Mickleburgh MacHinery Co. v. Pacific Economic Development Co.

738 F. Supp. 159, 1990 U.S. Dist. LEXIS 6775, 1990 WL 72162
CourtDistrict Court, E.D. Pennsylvania
DecidedMay 31, 1990
DocketCiv. A. 89-7781
StatusPublished
Cited by4 cases

This text of 738 F. Supp. 159 (Mickleburgh MacHinery Co. v. Pacific Economic Development Co.) is published on Counsel Stack Legal Research, covering District Court, E.D. Pennsylvania primary law. Counsel Stack provides free access to over 12 million legal documents including statutes, case law, regulations, and constitutions.

Bluebook
Mickleburgh MacHinery Co. v. Pacific Economic Development Co., 738 F. Supp. 159, 1990 U.S. Dist. LEXIS 6775, 1990 WL 72162 (E.D. Pa. 1990).

Opinion

MEMORANDUM AND ORDER

DITTER, District Judge.

Before me is defendant’s motion to dismiss this diversity complaint for lack of in personam jurisdiction pursuant to Fed. R.Civ.P. Rule 12(b)(2). 1 Miekleburgh Machinery Co. Inc., a Pennsylvania citizen, alleges that Pacific Economic Development Co. (“PEDC”) breached a contract providing for an exclusive dealing relationship between the parties, whereby Miekleburgh would secure heavy machinery for PEDC’s overseas clients. Because I find that PEDC is within the jurisdiction of this court, I will deny its motion.

PEDC is a California corporation with its principal place of business in that state. It is not licensed to transact business in Pennsylvania, nor does it maintain an office or mailing address here. None of its employees, officers, directors, or agents are citizens of Pennsylvania. Additionally, it maintains no property interests, tangible or intangible, in this state. PEDC states that it does not advertise here. PEDC is in the business of procuring heavy machinery in the United States for clients in Asia.

On behalf of one of its Korean clients, PEDC, through its general manager, Yong H. Son, contacted Miekleburgh by telephone in early February, 1987, requesting that Miekleburgh find new and used vertical boring mills for PEDC. A confirmatory letter was sent on February 6, 1987, by Son to Mickleburgh’s president, Walter Mickle-burgh. On March 10, 1987, the parties entered into an agreement which provided:

Agreement
PED-Pacific Economic Development Corporation which is represented by Yong H. Son, General Manager, acknowledges Miekleburgh Machinery Co. Inc. as their sole representative for the purpose of purchasing ... [a vertical boring mill] ... to be shown by Walter C. Mickle-burgh or E.J. McCallum Jr.; or any other machinery at this same location.
The purchase will not be made directly or indirectly from the owners now or in the future. Miekleburgh Machinery Co. Inc. has used due diligence in locating this machinery, and has arranged and prepared this machinery for your inspection.

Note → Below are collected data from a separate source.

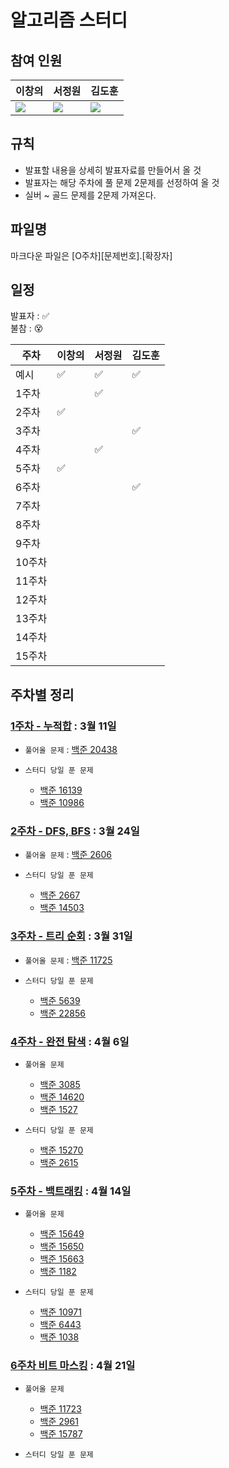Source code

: # 알고리즘 스터디

## 참여 인원
| 이창의 | 서정원 | 김도훈 |
| ------ | ------ | ------ |
|   ![](https://avatars.githubusercontent.com/u/122252160?v=4)     |  ![](https://avatars.githubusercontent.com/u/125368624?v=4)      |   ![](https://avatars.githubusercontent.com/u/108252423?v=4)     |  
  
## 규칙
- 발표할 내용을 상세히 발표자료를 만들어서 올 것
- 발표자는 해당 주차에 풀 문제 2문제를 선정하여 올 것
- 실버 ~ 골드 문제를 2문제 가져온다.

## 파일명
마크다운 파일은 [O주차][문제번호].[확장자]

## 일정

발표자 : ✅  
불참 : 😵  

| 주차   | 이창의 | 서정원 | 김도훈 |
| ------ | ------ | ------ | ------ |
| 예시   | ✅     | ✅     | ✅     |
| 1주차  |        |   ✅     |        |
| 2주차  |   ✅     |        |        |
| 3주차  |        |        |   ✅     |
| 4주차  |        |  ✅      |        |
| 5주차  |    ✅    |        |        |
| 6주차  |        |        |   ✅     |
| 7주차  |        |        |        |
| 8주차  |        |        |        |
| 9주차  |        |        |        |
| 10주차 |        |        |        |
| 11주차 |        |        |        |
| 12주차 |        |        |        |
| 13주차 |        |        |        |
| 14주차 |        |        |        |
| 15주차 |        |        |        |

## 주차별 정리

### [1주차 - 누적합]() : 3월 11일
- `풀어올 문제` : [백준 20438](https://www.acmicpc.net/problem/20438)   

- `스터디 당일 푼 문제`
  - [백준 16139](https://www.acmicpc.net/problem/16139)
  - [백준 10986](https://www.acmicpc.net/problem/10986)

### [2주차 - DFS, BFS]() : 3월 24일
- `풀어올 문제` : [백준 2606](https://www.acmicpc.net/problem/2606)

- `스터디 당일 푼 문제`
  - [백준 2667](https://www.acmicpc.net/problem/2667)
  - [백준 14503](https://www.acmicpc.net/problem/14503)

### [3주차 - 트리 순회]() : 3월 31일
- `풀어올 문제` : [백준 11725](https://www.acmicpc.net/problem/11725)

- `스터디 당일 푼 문제`
  - [백준 5639](https://www.acmicpc.net/problem/5639)
  - [백준 22856](https://www.acmicpc.net/problem/22856)

### [4주차 - 완전 탐색]() : 4월 6일
- `풀어올 문제`
  - [백준 3085](https://www.acmicpc.net/problem/3085)
  - [백준 14620](https://www.acmicpc.net/problem/14620)
  - [백준 1527](https://www.acmicpc.net/problem/1527)

- `스터디 당일 푼 문제`
  - [백준 15270](https://www.acmicpc.net/problem/15270)
  - [백준 2615](https://www.acmicpc.net/problem/2615)

### [5주차 - 백트래킹]() : 4월 14일
- `풀어올 문제`
  - [백준 15649](https://www.acmicpc.net/problem/15649)
  - [백준 15650](https://www.acmicpc.net/problem/15650)
  - [백준 15663](https://www.acmicpc.net/problem/15663)
  - [백준 1182](https://www.acmicpc.net/problem/1182) 

- `스터디 당일 푼 문제`
  - [백준 10971](https://www.acmicpc.net/problem/10971)
  - [백준 6443](https://www.acmicpc.net/problem/6443)
  - [백준 1038](https://www.acmicpc.net/problem/1038)

### [6주차 비트 마스킹]() : 4월 21일
- `풀어올 문제`
  - [백준 11723](https://www.acmicpc.net/problem/11723)
  - [백준 2961](https://www.acmicpc.net/problem/2961)
  - [백준 15787](https://www.acmicpc.net/problem/15787)

- `스터디 당일 푼 문제`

Son signed on behalf of PEDC. Mickle-burgh first arranged for Son to meet with a Rochester, New York, supplier of machinery. Son met with an agent from the Rochester firm on March 11, 1987. Son sent to Miekleburgh a “thank you” letter on April 6, 1987.

On April 30, 1987, and May 22, 1987, Mr. Miekleburgh travelled to Memphis, Tennessee, where he made arrangements for the *161 sale of a vertical boring mill from a Memphis corporation to PEDC. On these visits, Mickleburgh inspected and videotaped the machinery, inquired after a computer control system for use with the mill, received information regarding the dismantling and transportation of the parts to Korea, and asked about the seller’s price. Mickle-burgh performed these tasks at PEDC’s request.

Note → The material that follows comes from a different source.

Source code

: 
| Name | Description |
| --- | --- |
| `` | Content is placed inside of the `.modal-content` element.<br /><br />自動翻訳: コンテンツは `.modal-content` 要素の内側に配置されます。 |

On May 11, 1987, and June 24, 1987, PEDC informed Mickleburgh by letter of the identity of its client, Korea Heavy Industries & Construction Co. Ltd. (“KHIC”). In the letter of May 11, Son told Mickle-burgh that KHIC would be sending agents to Memphis to further inspect the boring mill. The June 24 letter stated that KHIC and PEDC “acknowledge Mickleburgh Machinery Co., Inc. as sole representative for the purpose of purchasing the ... Vertical Boring Machine at Memphis.”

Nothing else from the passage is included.